Example configuration:

report ==== Start report ====
report _REPORT_

body        LOOK_FOR_TEST /test/
describe    LOOK_FOR_TEST Look for the test string in the body.

And the result for a message that matches:

$ ./scripts/match.py -t -C /root/myconf/ --sitepath /root/myconf/ < /root/test.eml
Subject: Do you think this is Spam?

This is a test.


==== Start report ====

* 1.0 LOOK_FOR_TEST BODY: Look for the test string in the body.

For more details on the report see the report section of the documentation.

Note

This configuration is optional and any rule that doesn’t have it will get “No description available”.

Priority option

This option can be used to prioritize rules to be evaluated before others. By default the rules are checked in the order they are defined in the config file and their priority value is 0. A negative priority will leave the evaluation at the end. Also note that the value of the priority must be integer.

Example configuration:

body    TEST_RULE1  /test/
body    TEST_RULE2  /test/
body    TEST_RULE3  /test/
priority TEST_RULE2 5
priority TEST_RULE1 -1

They will be evaluated in the next order:

TEST_RULE2
TEST_RULE3
TEST_RULE1

Note

This configuration is optional and any rule that doesn’t have it will get the priority 0.

Lang option (Locali[sz]ation)

The lang option can be used to provide text in a specific language.
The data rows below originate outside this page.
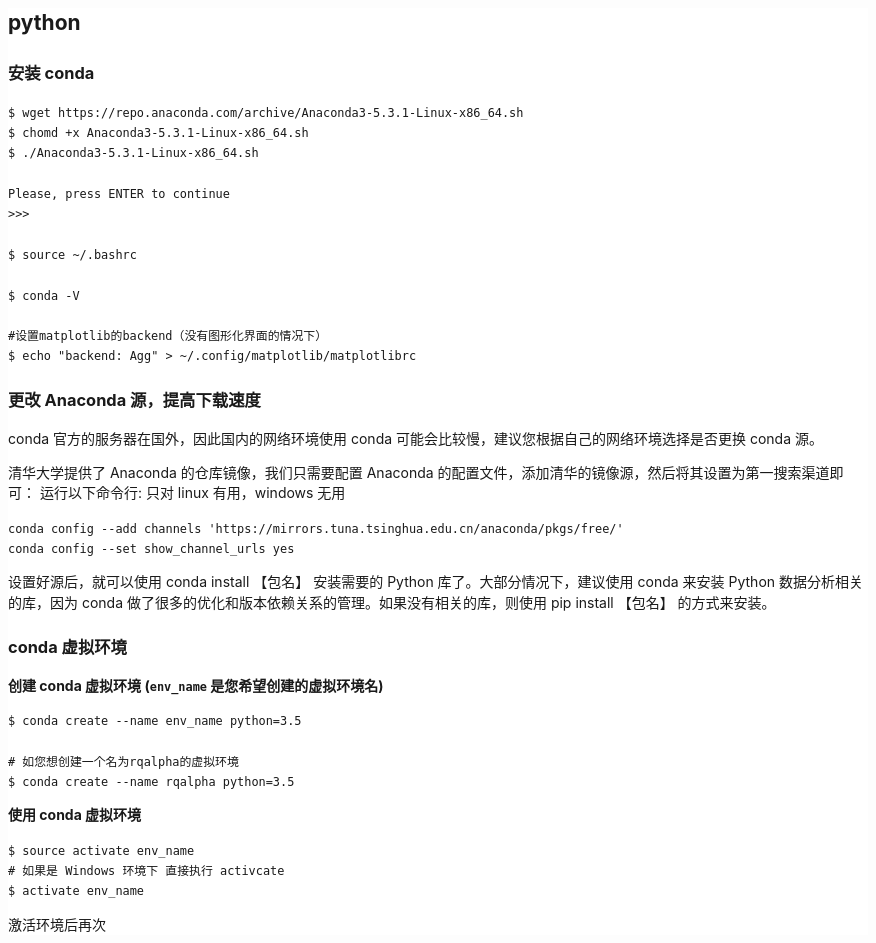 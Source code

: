 
## python

### 安装 conda

```
$ wget https://repo.anaconda.com/archive/Anaconda3-5.3.1-Linux-x86_64.sh
$ chomd +x Anaconda3-5.3.1-Linux-x86_64.sh
$ ./Anaconda3-5.3.1-Linux-x86_64.sh

Please, press ENTER to continue
>>>

$ source ~/.bashrc

$ conda -V

#设置matplotlib的backend（没有图形化界面的情况下）
$ echo "backend: Agg" > ~/.config/matplotlib/matplotlibrc
```


### 更改 Anaconda 源，提高下载速度 

conda 官方的服务器在国外，因此国内的网络环境使用 conda 可能会比较慢，建议您根据自己的网络环境选择是否更换 conda 源。

清华大学提供了 Anaconda 的仓库镜像，我们只需要配置 Anaconda 的配置文件，添加清华的镜像源，然后将其设置为第一搜索渠道即可： 运行以下命令行:
只对 linux 有用，windows 无用
```
conda config --add channels 'https://mirrors.tuna.tsinghua.edu.cn/anaconda/pkgs/free/'
conda config --set show_channel_urls yes
```

设置好源后，就可以使用 conda install 【包名】 安装需要的 Python 库了。大部分情况下，建议使用 conda 来安装 Python 数据分析相关的库，因为 conda 做了很多的优化和版本依赖关系的管理。如果没有相关的库，则使用 pip install 【包名】 的方式来安装。


### conda 虚拟环境 


**创建 conda 虚拟环境 (`env_name` 是您希望创建的虚拟环境名)**
```
$ conda create --name env_name python=3.5

# 如您想创建一个名为rqalpha的虚拟环境
$ conda create --name rqalpha python=3.5
```
**使用 conda 虚拟环境**
```
$ source activate env_name
# 如果是 Windows 环境下 直接执行 activcate
$ activate env_name
```

激活环境后再次
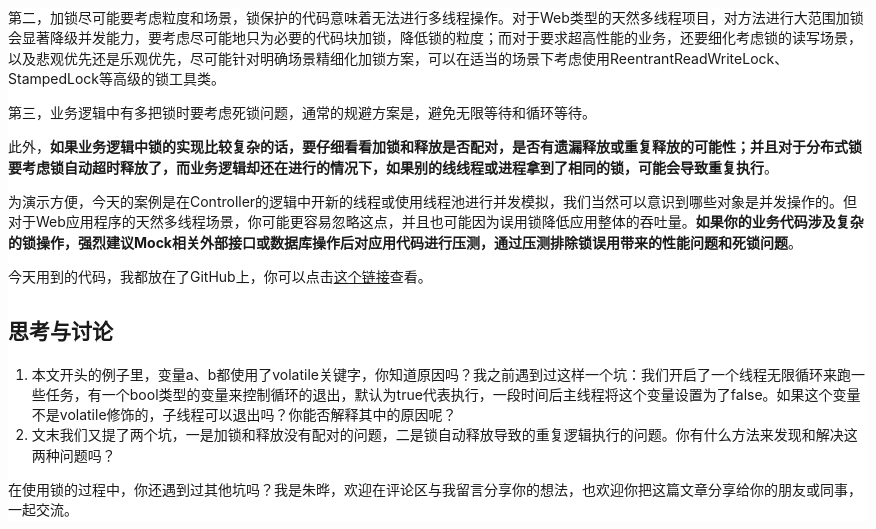 第二，加锁尽可能要考虑粒度和场景，锁保护的代码意味着无法进行多线程操作。对于Web类型的天然多线程项目，对方法进行大范围加锁会显著降级并发能力，要考虑尽可能地只为必要的代码块加锁，降低锁的粒度；而对于要求超高性能的业务，还要细化考虑锁的读写场景，以及悲观优先还是乐观优先，尽可能针对明确场景精细化加锁方案，可以在适当的场景下考虑使用ReentrantReadWriteLock、StampedLock等高级的锁工具类。

第三，业务逻辑中有多把锁时要考虑死锁问题，通常的规避方案是，避免无限等待和循环等待。

此外，**如果业务逻辑中锁的实现比较复杂的话，要仔细看看加锁和释放是否配对，是否有遗漏释放或重复释放的可能性；并且对于分布式锁要考虑锁自动超时释放了，而业务逻辑却还在进行的情况下，如果别的线线程或进程拿到了相同的锁，可能会导致重复执行**。

为演示方便，今天的案例是在Controller的逻辑中开新的线程或使用线程池进行并发模拟，我们当然可以意识到哪些对象是并发操作的。但对于Web应用程序的天然多线程场景，你可能更容易忽略这点，并且也可能因为误用锁降低应用整体的吞吐量。**如果你的业务代码涉及复杂的锁操作，强烈建议Mock相关外部接口或数据库操作后对应用代码进行压测，通过压测排除锁误用带来的性能问题和死锁问题**。

今天用到的代码，我都放在了GitHub上，你可以点击[这个链接](<https://github.com/JosephZhu1983/java-common-mistakes>)查看。

## 思考与讨论

1. 本文开头的例子里，变量a、b都使用了volatile关键字，你知道原因吗？我之前遇到过这样一个坑：我们开启了一个线程无限循环来跑一些任务，有一个bool类型的变量来控制循环的退出，默认为true代表执行，一段时间后主线程将这个变量设置为了false。如果这个变量不是volatile修饰的，子线程可以退出吗？你能否解释其中的原因呢？
2. 文末我们又提了两个坑，一是加锁和释放没有配对的问题，二是锁自动释放导致的重复逻辑执行的问题。你有什么方法来发现和解决这两种问题吗？



在使用锁的过程中，你还遇到过其他坑吗？我是朱晔，欢迎在评论区与我留言分享你的想法，也欢迎你把这篇文章分享给你的朋友或同事，一起交流。

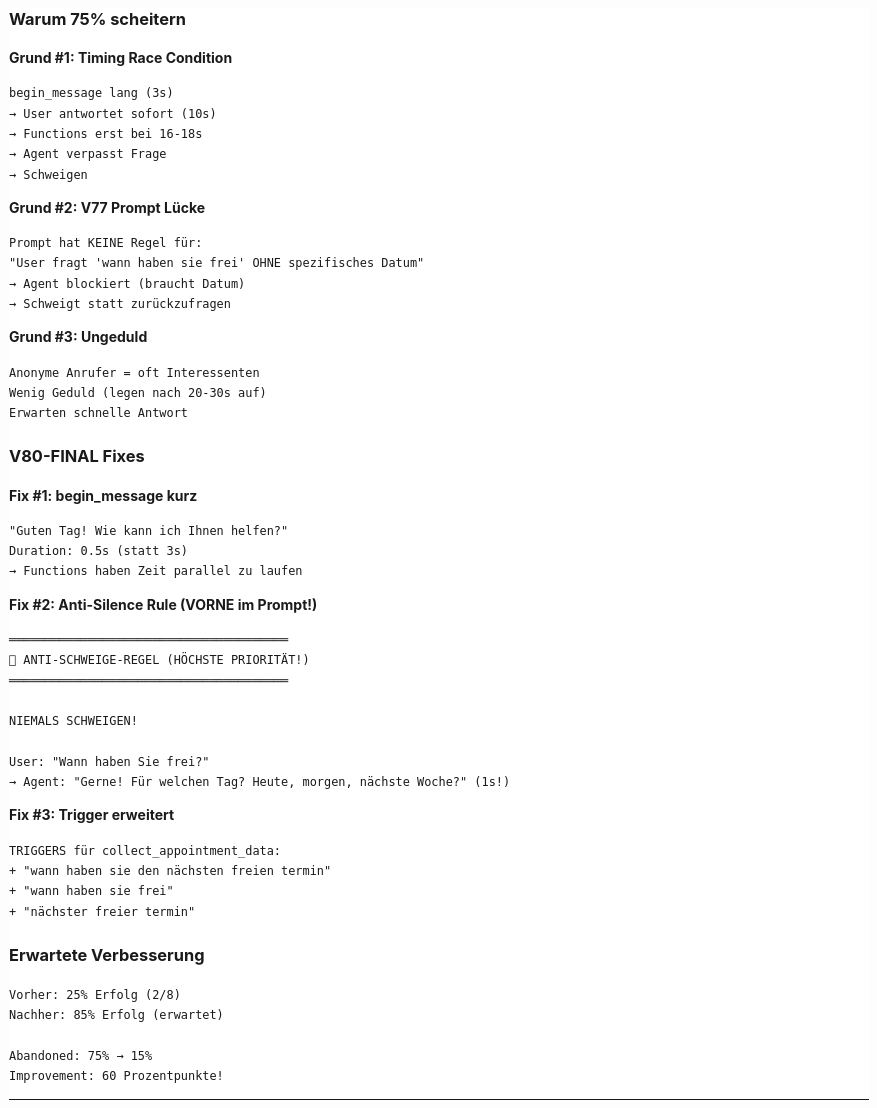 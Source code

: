 ### Warum 75% scheitern

**Grund #1: Timing Race Condition**
```
begin_message lang (3s)
→ User antwortet sofort (10s)
→ Functions erst bei 16-18s
→ Agent verpasst Frage
→ Schweigen
```

**Grund #2: V77 Prompt Lücke**
```
Prompt hat KEINE Regel für:
"User fragt 'wann haben sie frei' OHNE spezifisches Datum"
→ Agent blockiert (braucht Datum)
→ Schweigt statt zurückzufragen
```

**Grund #3: Ungeduld**
```
Anonyme Anrufer = oft Interessenten
Wenig Geduld (legen nach 20-30s auf)
Erwarten schnelle Antwort
```

### V80-FINAL Fixes

**Fix #1: begin_message kurz**
```
"Guten Tag! Wie kann ich Ihnen helfen?"
Duration: 0.5s (statt 3s)
→ Functions haben Zeit parallel zu laufen
```

**Fix #2: Anti-Silence Rule (VORNE im Prompt!)**
```
═══════════════════════════════════════
🚨 ANTI-SCHWEIGE-REGEL (HÖCHSTE PRIORITÄT!)
═══════════════════════════════════════

NIEMALS SCHWEIGEN!

User: "Wann haben Sie frei?"
→ Agent: "Gerne! Für welchen Tag? Heute, morgen, nächste Woche?" (1s!)
```

**Fix #3: Trigger erweitert**
```
TRIGGERS für collect_appointment_data:
+ "wann haben sie den nächsten freien termin"
+ "wann haben sie frei"
+ "nächster freier termin"
```

### Erwartete Verbesserung
```
Vorher: 25% Erfolg (2/8)
Nachher: 85% Erfolg (erwartet)

Abandoned: 75% → 15%
Improvement: 60 Prozentpunkte!
```

---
A line starting with the text lang xx will only be interpreted if the user is in that locale, allowing test descriptions and templates to be set for that language.

Rule option that enables using localized translations for rule descriptions and reports:

The locales string should specify either both the language and country, e.g. lang pt_BR, or just the language, e.g. lang de.
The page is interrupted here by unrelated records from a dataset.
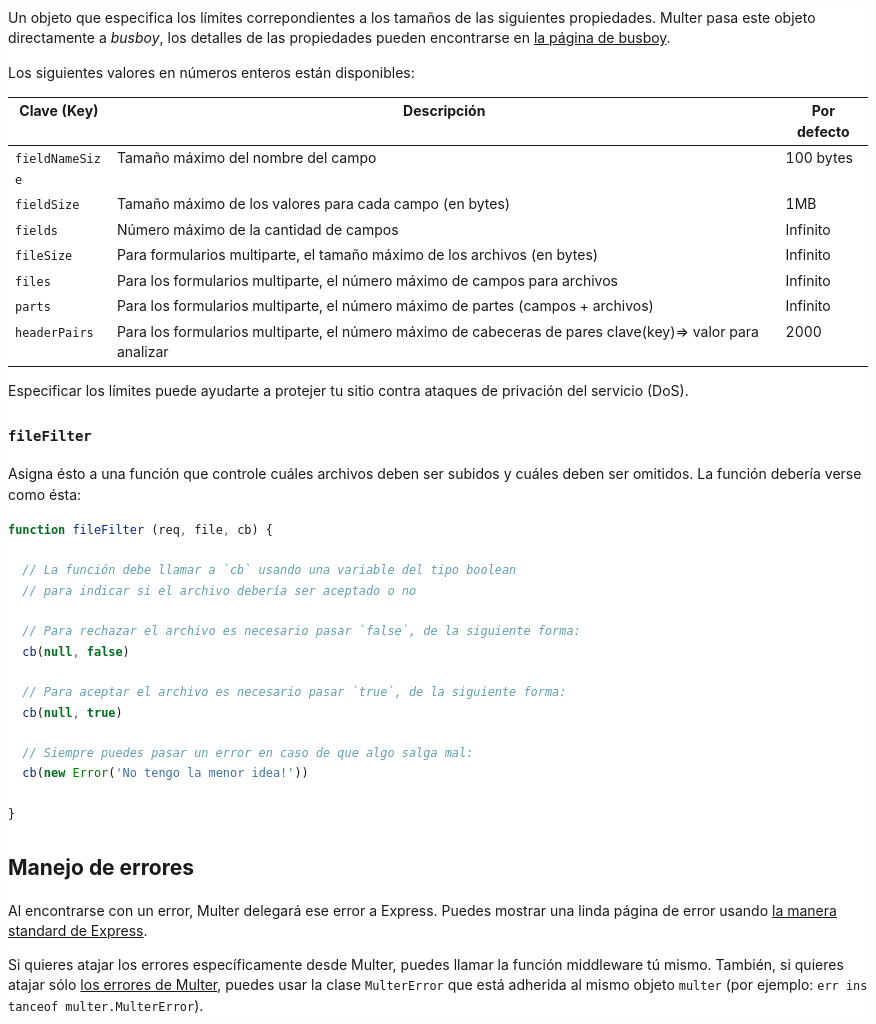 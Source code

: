 Un objeto que especifica los  límites correpondientes a los tamaños de las siguientes propiedades. Multer pasa este objeto directamente a *busboy*, los detalles de las propiedades pueden encontrarse en [la página de busboy](https://github.com/mscdex/busboy#busboy-methods).

Los siguientes valores en números enteros están disponibles:

Clave (Key) | Descripción | Por defecto
--- | --- | ---
`fieldNameSize` | Tamaño máximo del nombre del campo | 100 bytes
`fieldSize` | Tamaño máximo de los valores para cada campo (en bytes) | 1MB
`fields` | Número máximo de la cantidad de campos | Infinito
`fileSize` | Para formularios multiparte, el tamaño máximo de los archivos (en bytes) | Infinito
`files` | Para los formularios multiparte, el número máximo de campos para archivos | Infinito
`parts` | Para los formularios multiparte, el número máximo de partes (campos + archivos) | Infinito
`headerPairs` | Para los formularios multiparte, el número máximo de cabeceras de pares clave(key)=> valor para analizar | 2000

Especificar los límites puede ayudarte a protejer tu sitio contra ataques de privación del servicio  (DoS).

### `fileFilter`

Asigna ésto a una función que controle cuáles archivos deben ser subidos y cuáles deben ser omitidos. La función debería verse como ésta:

```javascript
function fileFilter (req, file, cb) {

  // La función debe llamar a `cb` usando una variable del tipo boolean
  // para indicar si el archivo debería ser aceptado o no

  // Para rechazar el archivo es necesario pasar `false`, de la siguiente forma:
  cb(null, false)

  // Para aceptar el archivo es necesario pasar `true`, de la siguiente forma:
  cb(null, true)

  // Siempre puedes pasar un error en caso de que algo salga mal:
  cb(new Error('No tengo la menor idea!'))

}
```

## Manejo de errores

Al encontrarse con un error, Multer delegará ese error a Express. Puedes mostrar una linda página de error usando [la manera standard de Express](http://expressjs.com/guide/error-handling.html).

Si quieres atajar los errores específicamente desde Multer, puedes llamar la función middleware tú mismo. También, si quieres atajar sólo [los errores de Multer](https://github.com/expressjs/multer/blob/master/lib/multer-error.js), puedes usar la clase `MulterError` que está adherida al mismo objeto `multer` (por ejemplo: `err instanceof multer.MulterError`).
lang nl describe <RULE IDENTIFIER> <translated text> lang nl report <translated text>

Example configuration:

report ==== Start report ====
report _REPORT_

body        LOOK_FOR_TEST /test/
describe    LOOK_FOR_TEST Look for the test string in the body.
lang en describe    LOOK_FOR_TEST Description in en.
lang en report      Look for the test string in the body.

And the result for a message that matches:

$ ./scripts/match.py -t -C /root/myconf/ --sitepath /root/myconf/ < /root/test.eml
Subject: Do you think this is Spam?

This is a test.


==== Start report ====

Look for the test string in the body.
* 1.0 LOOK_FOR_TEST BODY: Description in en.

For more details on the report see the report section of the documentation.

Note

lang nl describe <RULE IDENTIFIER> <translated text> If the language specified as a second parameter correspond with locales, description for RULE IDENTIFIER will be overwritten.

Tflags option

Used to set flags on a test. These flags are used in the score-determination back end system for details of the test’s behaviour.

tflags <TEST_NAME> <net|nice|learn|userconf|noautolearn>
net
The test is a network test, and will not be run in the mass checking system or if -L is used, therefore its score should not be modified.
nice
The test is intended to compensate for common false positives, and should be assigned a negative score.
userconf
The test requires user configuration before it can be used.
learn
The test requires training before it can be used.
noautolearn
The test will explicitly be ignored when calculating the score for learning systems.

Example configuration:

report ==== Start report ====
report _REPORT_

body        LOOK_FOR_TEST /test/
tflags      LOOK_FOR_TEST nice

And the result for a message that matches:

$ ./scripts/match.py -t -C /root/myconf/ --sitepath /root/myconf/ < /root/test.eml
Subject: Do you think this is Spam?

This is a test.


==== Start report ====

* -1.0 LOOK_FOR_TEST BODY

Note

This configuration is optional and any rule that doesn’t have it will get the default value False.